Jason Breslow (NPR), Delta’s CEO says the CrowdStrike outage cost the airline $500 million in 5 days
Delta certainly see themselves as the victim. But are they? I don’t think so. Microsoft doesn’t think so either. Microsoft wrote the following in a letter to Delta.
“Our preliminary review suggests that Delta, unlike its competitors, apparently has not modernized its I.T. infrastructure, either for the benefit of its customers or for its pilots and flight attendants, “ Microsoft said in the letter.
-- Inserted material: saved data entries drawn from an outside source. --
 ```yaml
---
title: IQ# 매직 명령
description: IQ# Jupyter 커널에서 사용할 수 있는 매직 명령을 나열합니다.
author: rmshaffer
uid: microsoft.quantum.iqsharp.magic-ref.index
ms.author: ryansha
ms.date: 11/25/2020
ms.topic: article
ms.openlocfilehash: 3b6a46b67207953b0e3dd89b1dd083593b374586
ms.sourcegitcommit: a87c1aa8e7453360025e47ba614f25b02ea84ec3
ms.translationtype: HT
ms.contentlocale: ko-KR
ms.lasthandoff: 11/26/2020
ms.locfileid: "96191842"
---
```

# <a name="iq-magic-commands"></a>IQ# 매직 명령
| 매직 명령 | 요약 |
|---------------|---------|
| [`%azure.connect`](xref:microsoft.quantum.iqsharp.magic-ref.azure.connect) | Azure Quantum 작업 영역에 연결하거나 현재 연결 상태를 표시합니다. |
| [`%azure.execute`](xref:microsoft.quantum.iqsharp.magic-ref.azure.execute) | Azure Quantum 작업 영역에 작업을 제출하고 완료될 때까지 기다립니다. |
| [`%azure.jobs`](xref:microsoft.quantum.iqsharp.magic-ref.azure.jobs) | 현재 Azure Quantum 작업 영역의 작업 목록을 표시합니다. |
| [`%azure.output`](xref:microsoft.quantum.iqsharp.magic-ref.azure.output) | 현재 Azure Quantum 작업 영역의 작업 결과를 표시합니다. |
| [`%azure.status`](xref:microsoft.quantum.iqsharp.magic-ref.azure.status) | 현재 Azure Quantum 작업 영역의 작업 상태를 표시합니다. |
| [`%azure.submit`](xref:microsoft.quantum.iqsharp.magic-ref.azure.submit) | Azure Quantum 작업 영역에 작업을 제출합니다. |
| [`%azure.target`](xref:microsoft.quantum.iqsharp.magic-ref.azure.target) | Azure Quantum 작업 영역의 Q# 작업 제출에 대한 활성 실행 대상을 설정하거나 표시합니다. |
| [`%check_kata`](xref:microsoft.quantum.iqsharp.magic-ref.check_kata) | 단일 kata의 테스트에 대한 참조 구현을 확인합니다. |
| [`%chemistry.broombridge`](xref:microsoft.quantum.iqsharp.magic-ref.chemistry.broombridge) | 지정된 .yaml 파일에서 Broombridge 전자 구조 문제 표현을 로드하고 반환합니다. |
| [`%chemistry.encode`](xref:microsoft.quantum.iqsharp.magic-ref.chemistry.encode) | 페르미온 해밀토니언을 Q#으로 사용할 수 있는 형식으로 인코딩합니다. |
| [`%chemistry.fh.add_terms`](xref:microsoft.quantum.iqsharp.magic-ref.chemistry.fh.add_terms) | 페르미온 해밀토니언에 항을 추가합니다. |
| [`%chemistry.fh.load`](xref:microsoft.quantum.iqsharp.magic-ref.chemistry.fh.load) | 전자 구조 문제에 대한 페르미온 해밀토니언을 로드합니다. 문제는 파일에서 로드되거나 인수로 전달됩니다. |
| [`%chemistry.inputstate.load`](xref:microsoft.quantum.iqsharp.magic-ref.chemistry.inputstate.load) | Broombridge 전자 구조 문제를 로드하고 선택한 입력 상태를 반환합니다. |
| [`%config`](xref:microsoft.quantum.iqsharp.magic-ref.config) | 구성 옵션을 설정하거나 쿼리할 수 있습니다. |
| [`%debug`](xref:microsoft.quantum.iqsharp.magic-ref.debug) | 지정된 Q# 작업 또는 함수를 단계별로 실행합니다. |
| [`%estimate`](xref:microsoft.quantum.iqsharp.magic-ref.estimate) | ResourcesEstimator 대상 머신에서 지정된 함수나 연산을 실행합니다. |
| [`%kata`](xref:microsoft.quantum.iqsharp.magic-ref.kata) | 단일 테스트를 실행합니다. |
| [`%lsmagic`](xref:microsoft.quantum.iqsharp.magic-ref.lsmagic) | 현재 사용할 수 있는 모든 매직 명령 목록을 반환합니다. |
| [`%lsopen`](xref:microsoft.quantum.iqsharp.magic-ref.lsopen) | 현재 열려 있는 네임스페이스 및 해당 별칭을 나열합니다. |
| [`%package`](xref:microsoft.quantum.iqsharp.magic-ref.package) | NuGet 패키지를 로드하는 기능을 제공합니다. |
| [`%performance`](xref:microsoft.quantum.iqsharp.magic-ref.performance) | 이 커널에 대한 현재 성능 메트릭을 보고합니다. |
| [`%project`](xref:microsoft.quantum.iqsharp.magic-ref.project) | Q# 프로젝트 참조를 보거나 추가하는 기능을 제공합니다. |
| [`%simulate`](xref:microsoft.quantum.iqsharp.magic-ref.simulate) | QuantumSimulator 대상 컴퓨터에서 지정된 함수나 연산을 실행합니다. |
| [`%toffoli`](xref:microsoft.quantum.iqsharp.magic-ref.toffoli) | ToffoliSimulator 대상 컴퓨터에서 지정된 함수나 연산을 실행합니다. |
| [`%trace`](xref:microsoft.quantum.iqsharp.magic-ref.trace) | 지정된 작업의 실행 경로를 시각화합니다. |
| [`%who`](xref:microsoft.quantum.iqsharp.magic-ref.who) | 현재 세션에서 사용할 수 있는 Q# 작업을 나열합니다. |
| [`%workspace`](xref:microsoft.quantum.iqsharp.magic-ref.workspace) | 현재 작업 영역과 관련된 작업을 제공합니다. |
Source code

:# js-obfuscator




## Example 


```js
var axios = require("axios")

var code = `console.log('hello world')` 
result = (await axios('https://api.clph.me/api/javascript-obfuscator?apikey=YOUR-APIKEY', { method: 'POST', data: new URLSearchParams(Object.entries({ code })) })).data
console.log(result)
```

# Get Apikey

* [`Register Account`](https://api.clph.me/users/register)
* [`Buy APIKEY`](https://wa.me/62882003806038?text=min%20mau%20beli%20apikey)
Niraj Chokshi (The New York Times): Microsoft Says Delta Was Largely Responsible for Flight Cancellations
The article also reveals that IBM and other service companies are responsible for Delta’s crew-tracking system that went down so spectacularly. Delta might have to sue a couple of more companies. Or, they could man up and accept their own responsibility for the disaster.
Given the more than 5,000 flight cancellations, the crew-tracking system is clearly mission-critical to Delta. Why didn’t Delta have enough contingency systems? Why didn’t they implement a staged rollout?
CrowdStrike’s customers should have enough spare systems for mission-critical systems. If some of the active systems fail, the spares automatically take over with minimal downtime. When updating their systems, they update a subset of the spares and switch over to them. If they crash, they switch back to the original system. Otherwise, all is good and they can update the original systems as well. Then, they repeat the process with a bigger number of spares and so on until all spare and original systems are updated.
This is nothing else but the A/B update strategy I suggested for Microsoft above - coupled with a staged rollout. Delta could also use CrowdStrike’s software on one half of their systems and the cyber-security software of another vendor on the other half of their systems.
There are numerous approaches to achieve more resilience against computer outages. And the best thing is: all these approaches are well known. The other airlines, which were much less hit than Delta, are proof. They have done their homework, Delta have not. And make no mistake: Delta’s leadership is responsible that their own IT department and their IT service provides implement these approaches.